‘Feature learning for large multi-category sparse datasets’

PhD Studentship in Feature learning for large multi-category sparse datasets.

Studentship suitable for EU/UK students only.

We seek strong candidates for a 4-year, joint Masters and PhD research studentship in the EPSRC Centre for Doctoral Training (CDT) in Data Science at the University of Edinburgh, on the topic Feature learning for large multi-category sparse datasets.  This studentship is co-funded by Sainsbury's Bank and jointly supervised by Dr. Amos Storkey, Dr. Nigel Goddard and a member of the Sainsbury’s Bank data science team.

This project will focus on automatic feature determination for data domains with large multi-category sparse datasets. 

Candidates ideally should have a strong mathematical and programming background; research interests in development and application of machine learning methods real-world problems; and the drive and ambition to become a future leader in this exciting area.

Studentship suitable for EU/UK students only.

Project Description:

In machine learning and computer vision, the standard process of learning to classify, detect and predict involved hand engineering salient features for data or images, and then using those features in standard machine learning algorithms for detection, prediction and calculation of risk. A large industry was built up around developing better hand coded features.

More recently, deep convolutional neural network approaches have subsumed this effort: feature learning for images is now an automatic process of the full pipeline optimization methods that are used. Equivalent methods are appropriate on images, game boards, spatial data, sequence data etc., and these are the data domains that have seen substantial application of deep learning methods. However there has been a notable absence of deep learning applications in the broader data domain.

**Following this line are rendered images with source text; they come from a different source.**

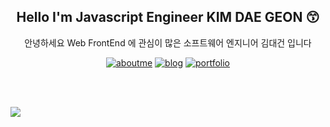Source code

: <div align="center"> 

## Hello I'm Javascript Engineer KIM DAE GEON 😙

안녕하세요 Web FrontEnd 에 관심이 많은 소프트웨어 엔지니어 김대건 입니다

[![aboutme](https://img.shields.io/badge/ABOUT_ME_소개-151515?style=for-the-badge&logo=aboutdotme&logoColor=fff)](https://toothlessdev.gitbook.io/main)
[![blog](https://img.shields.io/badge/TECH_BLOG_기술블로그-151515?style=for-the-badge&logo=gitbook&logoColor=fff)](https://toothlessdev.gitbook.io/main)
[![portfolio](https://img.shields.io/badge/PORTFOLIO_포트폴리오-151515?style=for-the-badge&logo=github&logoColor=fff)](https://toothlessdev.github.io/)

</div>

<br/><br/>

![](https://komarev.com/ghpvc/?username=toothlessdev&color=grey)
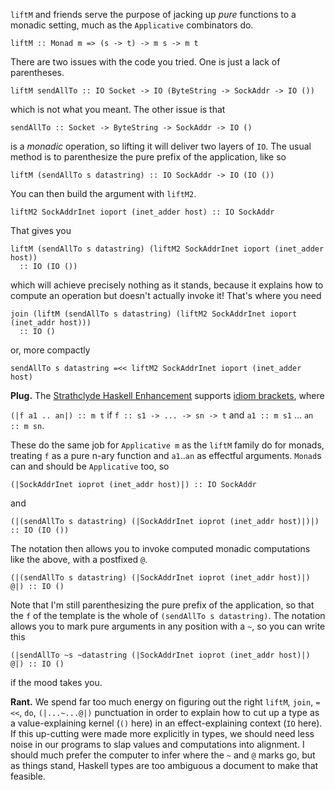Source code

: `liftM` and friends serve the purpose of jacking up *pure* functions to a monadic setting, much as the `Applicative` combinators do.

    liftM :: Monad m => (s -> t) -> m s -> m t

There are two issues with the code you tried. One is just a lack of parentheses.

    liftM sendAllTo :: IO Socket -> IO (ByteString -> SockAddr -> IO ())

which is not what you meant. The other issue is that

    sendAllTo :: Socket -> ByteString -> SockAddr -> IO ()

is a *monadic* operation, so lifting it will deliver two layers of `IO`. The usual method is to parenthesize the pure prefix of the application, like so

    liftM (sendAllTo s datastring) :: IO SockAddr -> IO (IO ())

You can then build the argument with `liftM2`.

    liftM2 SockAddrInet ioport (inet_adder host) :: IO SockAddr

That gives you

    liftM (sendAllTo s datastring) (liftM2 SockAddrInet ioport (inet_adder host))
      :: IO (IO ())

which will achieve precisely nothing as it stands, because it explains how to compute an operation but doesn't actually invoke it! That's where you need

    join (liftM (sendAllTo s datastring) (liftM2 SockAddrInet ioport (inet_addr host)))
      :: IO ()

or, more compactly

    sendAllTo s datastring =<< liftM2 SockAddrInet ioport (inet_adder host)

**Plug.** The [Strathclyde Haskell Enhancement][1] supports [idiom brackets][2], where

`(|f a1 .. an|) :: m t` if `f :: s1 -> ... -> sn -> t` and `a1 :: m s1` ... `an :: m sn`.

These do the same job for `Applicative m` as the `liftM` family do for monads, treating `f` as a pure n-ary function and `a1`..`an` as effectful arguments. `Monad`s can and should be `Applicative` too, so

    (|SockAddrInet ioprot (inet_addr host)|) :: IO SockAddr

and

    (|(sendAllTo s datastring) (|SockAddrInet ioprot (inet_addr host)|)|) :: IO (IO ())

The notation then allows you to invoke computed monadic computations like the above, with a postfixed `@`.

    (|(sendAllTo s datastring) (|SockAddrInet ioprot (inet_addr host)|) @|) :: IO ()

Note that I'm still parenthesizing the pure prefix of the application, so that the `f` of the template is the whole of `(sendAllTo s datastring)`. The notation allows you to mark pure arguments in any position with a `~`, so you can write this

    (|sendAllTo ~s ~datastring (|SockAddrInet ioprot (inet_addr host)|) @|) :: IO ()

if the mood takes you.

**Rant.** We spend far too much energy on figuring out the right `liftM`, `join`, `=<<`, `do`, `(|...~...@|)` punctuation in order to explain how to cut up a type as a value-explaining kernel (`()` here) in an effect-explaining context (`IO` here). If this up-cutting were made more explicitly in types, we should need less noise in our programs to slap values and computations into alignment. I should much prefer the computer to infer where the `~` and `@` marks go, but as things stand, Haskell types are too ambiguous a document to make that feasible.

  [1]: https://personal.cis.strath.ac.uk/conor.mcbride/pub/she/
  [2]: https://personal.cis.strath.ac.uk/conor.mcbride/pub/she/idiom.html

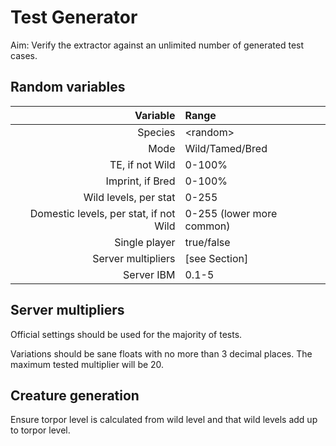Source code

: # Test Generator

Aim: Verify the extractor against an unlimited number of generated test cases.

## Random variables

| Variable | Range |
|-:|:-|
| Species | \<random> |
| Mode | Wild/Tamed/Bred |
| TE, if not Wild | 0-100% |
| Imprint, if Bred | 0-100% |
| Wild levels, per stat | 0-255 |
| Domestic levels, per stat, if not Wild | 0-255 (lower more common) |
| Single player | true/false |
| Server multipliers| [see Section]  |
| Server IBM | 0.1-5 |

## Server multipliers

Official settings should be used for the majority of tests.

Variations should be sane floats with no more than 3 decimal places. The maximum tested multiplier will be 20.

## Creature generation

Ensure torpor level is calculated from wild level and that wild levels add up to torpor level.
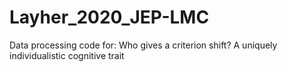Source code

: # Layher_2020_JEP-LMC
Data processing code for: Who gives a criterion shift? A uniquely individualistic cognitive trait
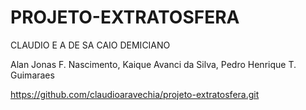 # PROJETO-EXTRATOSFERA

CLAUDIO E A DE SA CAIO DEMICIANO

Alan Jonas F. Nascimento, Kaique Avanci da Silva, Pedro Henrique T. Guimaraes


https://github.com/claudioaravechia/projeto-extratosfera.git 
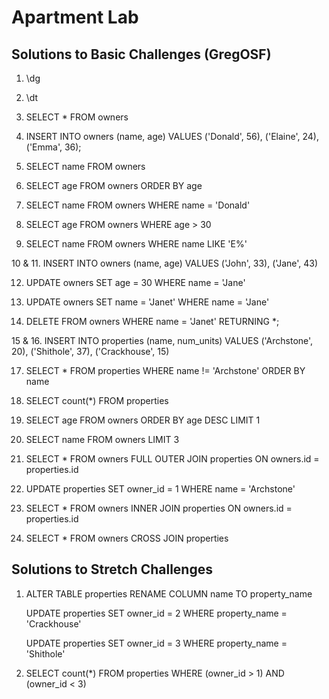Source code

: # Apartment Lab

## Solutions to Basic Challenges (GregOSF)

1. \dg

2. \dt

3. SELECT * FROM owners

4. INSERT INTO owners
	(name, age)
	VALUES
	('Donald', 56),
	('Elaine', 24),
	('Emma', 36);

5. SELECT name FROM owners

6. SELECT age FROM owners ORDER BY age

7. SELECT name FROM owners WHERE name = 'Donald'

8. SELECT age FROM owners WHERE age > 30

9. SELECT name FROM owners WHERE name LIKE 'E%'

10 & 11. INSERT INTO owners
			(name, age)
			VALUES
			('John', 33),
			('Jane', 43)

12. UPDATE owners
		SET age = 30
		WHERE name = 'Jane'

13. UPDATE owners
		SET name = 'Janet'
		WHERE name = 'Jane'

14. DELETE FROM owners
  		WHERE name = 'Janet'
  		RETURNING *;

15 & 16. INSERT INTO properties
			(name, num_units)
			VALUES
			('Archstone', 20),
	   		('Shithole', 37),
			('Crackhouse', 15)

17. SELECT * FROM properties 
		WHERE name != 'Archstone'
		ORDER BY name

18. SELECT count(*) FROM properties

19. SELECT age
		FROM owners
		ORDER BY age DESC 
		LIMIT 1

20. SELECT name FROM owners LIMIT 3

21. SELECT * FROM owners
		FULL OUTER JOIN properties
		ON owners.id = properties.id

22. UPDATE properties
		SET owner_id = 1
		WHERE name = 'Archstone'

23. SELECT * FROM owners
		INNER JOIN properties
		ON owners.id = properties.id

24. SELECT * FROM owners
		CROSS JOIN properties

## Solutions to Stretch Challenges

1. ALTER TABLE properties RENAME COLUMN name TO property_name

	UPDATE properties
		SET owner_id = 2
		WHERE property_name = 'Crackhouse'

	UPDATE properties
		SET owner_id = 3
		WHERE property_name = 'Shithole'

2. SELECT count(*) FROM properties WHERE (owner_id > 1) AND (owner_id < 3)


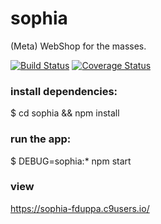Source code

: # sophia
(Meta) WebShop for the masses.

[![Build Status](https://travis-ci.org/fedexyz/sophia.svg?branch=master)](https://travis-ci.org/fedexyz/sophia) [![Coverage Status](https://coveralls.io/repos/github/fedexyz/sophia/badge.svg?branch=master)](https://coveralls.io/github/fedexyz/sophia?branch=master)

### install dependencies:
$ cd sophia && npm install

### run the app:
$ DEBUG=sophia:* npm start

### view
https://sophia-fduppa.c9users.io/
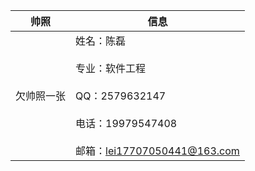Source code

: <center>
  
| <center>帅照     | <center>信息    |
| :-------------: | :------------- |
| 欠帅照一张       | 姓名：陈磊  <br><br> 专业：软件工程<br><br> QQ：2579632147<br><br> 电话：19979547408<br><br> 邮箱：lei17707050441@163.com       |  

</center>

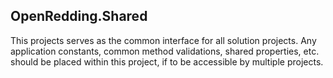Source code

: ## OpenRedding.Shared
This projects serves as the common interface for all solution projects. Any application constants, common method validations, shared properties, etc. should be placed within this project, if to be accessible by multiple projects.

Real consumer datasets have features that are quite different from images: fields with very different meanings, highly sparse data, contingent data (A can only happen if B does), relational structure and much higher noise/variation.

Application of modern automatic feature learning for these domains is in its infancy but is of critical importance in most application areas. In particular it is vital in the future development for method on customer data.

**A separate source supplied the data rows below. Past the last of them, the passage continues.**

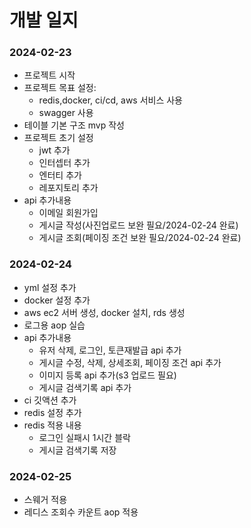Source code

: # 개발 일지

### 2024-02-23
- 프로젝트 시작
- 프로젝트 목표 설정:
    - redis,docker, ci/cd, aws 서비스 사용
    - swagger 사용
- 테이블 기본 구조 mvp 작성
- 프로젝트 초기 설정
  - jwt 추가
  - 인터셉터 추가
  - 엔터티 추가
  - 레포지토리 추가
- api 추가내용
    - 이메일 회원가입
    - 게시글 작성(사진업로드 보완 필요/2024-02-24 완료)
    - 게시글 조회(페이징 조건 보완 필요/2024-02-24 완료)

### 2024-02-24
- yml 설정 추가
- docker 설정 추가
- aws ec2 서버 생성, docker 설치, rds 생성
- 로그용 aop 실습
- api 추가내용
  - 유저 삭제, 로그인, 토큰재발급 api 추가
  - 게시글 수정, 삭제, 상세조회, 페이징 조건 api 추가
  - 이미지 등록 api 추가(s3 업로드 필요)
  - 게시글 검색기록 api 추가
- ci 깃액션 추가
- redis 설정 추가
- redis 적용 내용
  - 로그인 실패시 1시간 블락
  - 게시글 검색기록 저장

### 2024-02-25
- 스웨거 적용
- 레디스 조회수 카운트 aop 적용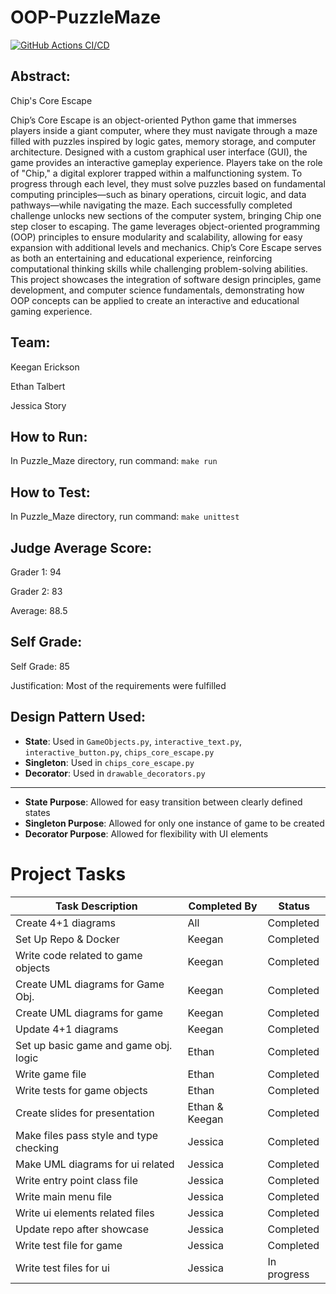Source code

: # OOP-PuzzleMaze
[![GitHub Actions CI/CD](https://github.com/kmerickson/OOP-PuzzleMaze/actions/workflows/ci-test.yml/badge.svg)](https://github.com/kmerickson/OOP-PuzzleMaze/actions/workflows/ci-test.yml)

## Abstract:
Chip's Core Escape

Chip’s Core Escape is an object-oriented Python game that immerses players inside a giant computer, where they must navigate through a maze filled with puzzles inspired by logic gates, memory storage, and computer architecture. Designed with a custom graphical user interface (GUI), the game provides an interactive gameplay experience. Players take on the role of "Chip," a digital explorer trapped within a malfunctioning system. To progress through each level, they must solve puzzles based on fundamental computing principles—such as binary operations, circuit logic, and data pathways—while navigating the maze. Each successfully completed challenge unlocks new sections of the computer system, bringing Chip one step closer to escaping. The game leverages object-oriented programming (OOP) principles to ensure modularity and scalability, allowing for easy expansion with additional levels and mechanics. Chip’s Core Escape serves as both an entertaining and educational experience, reinforcing computational thinking skills while challenging problem-solving abilities. This project showcases the integration of software design principles, game development, and computer science fundamentals, demonstrating how OOP concepts can be applied to create an interactive and educational gaming experience.

## Team:
  
  Keegan Erickson
  
  Ethan Talbert
  
  Jessica Story

## How to Run: 
  In Puzzle_Maze directory, run command: 
  `make run`

## How to Test: 
  In Puzzle_Maze directory, run command: 
  `make unittest`

## Judge Average Score:
  Grader 1: 94  

  Grader 2: 83  

  Average: 88.5  


## Self Grade:
  Self Grade: 85  

  Justification: Most of the requirements were fulfilled  

## Design Pattern Used:

- **State**: Used in `GameObjects.py`, `interactive_text.py`, `interactive_button.py`, `chips_core_escape.py`
- **Singleton**: Used in `chips_core_escape.py`
- **Decorator**: Used in `drawable_decorators.py`

---

- **State Purpose**: Allowed for easy transition between clearly defined states
- **Singleton Purpose**: Allowed for only one instance of game to be created
- **Decorator Purpose**: Allowed for flexibility with UI elements


# Project Tasks

| Task Description                        | Completed By   | Status      |
|-----------------------------------------|----------------|-------------|
| Create 4+1 diagrams                     | All            | Completed   |
| Set Up Repo & Docker                    | Keegan         | Completed   |
| Write code related to game objects      | Keegan         | Completed   |
| Create UML diagrams for Game Obj.       | Keegan         | Completed   |
| Create UML diagrams for game            | Keegan         | Completed   |
| Update 4+1 diagrams                     | Keegan         | Completed   |
| Set up basic game and game obj. logic   | Ethan          | Completed   |
| Write game file                         | Ethan          | Completed   |
| Write tests for game objects            | Ethan          | Completed   |
| Create slides for presentation          | Ethan & Keegan | Completed   |
| Make files pass style and type checking | Jessica        | Completed   |
| Make UML diagrams for ui related        | Jessica        | Completed   |
| Write entry point class file            | Jessica        | Completed   |
| Write main menu file                    | Jessica        | Completed   |
| Write ui elements related files         | Jessica        | Completed   |
| Update repo after showcase              | Jessica        | Completed   |
| Write test file for game                | Jessica        | Completed   |
| Write test files for ui                 | Jessica        | In progress |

This project will focus on automatic feature determination for data domains with large multi-category sparse datasets.  Because such data is not amenable to convolutional methods, a different structural approach needs to be taken. We propose a number of partitioning mechanisms for breaking down and learning appropriate structural decompositions of such data to learn features that are most predictive of a task.

Specifically we apply this to the problem of analysing retail customer data and predicting propensity to purchase banking products. Retail customer data takes a very specific form, and current approaches using e.g. association rules for capturing between field relationships do little towards automated targeted feature representation. One particular direction of substantial promise is through pairwise expand and collapse neural network models. This model learns automated combinations of basket items that are of particular importance in characterising the predictive task. A second challenge would be interpretative methods. We would develop methods to re-project representations into on the one hand representative baskets, and on the other, representative customers as a means of providing transparency about the computations a neural network was doing.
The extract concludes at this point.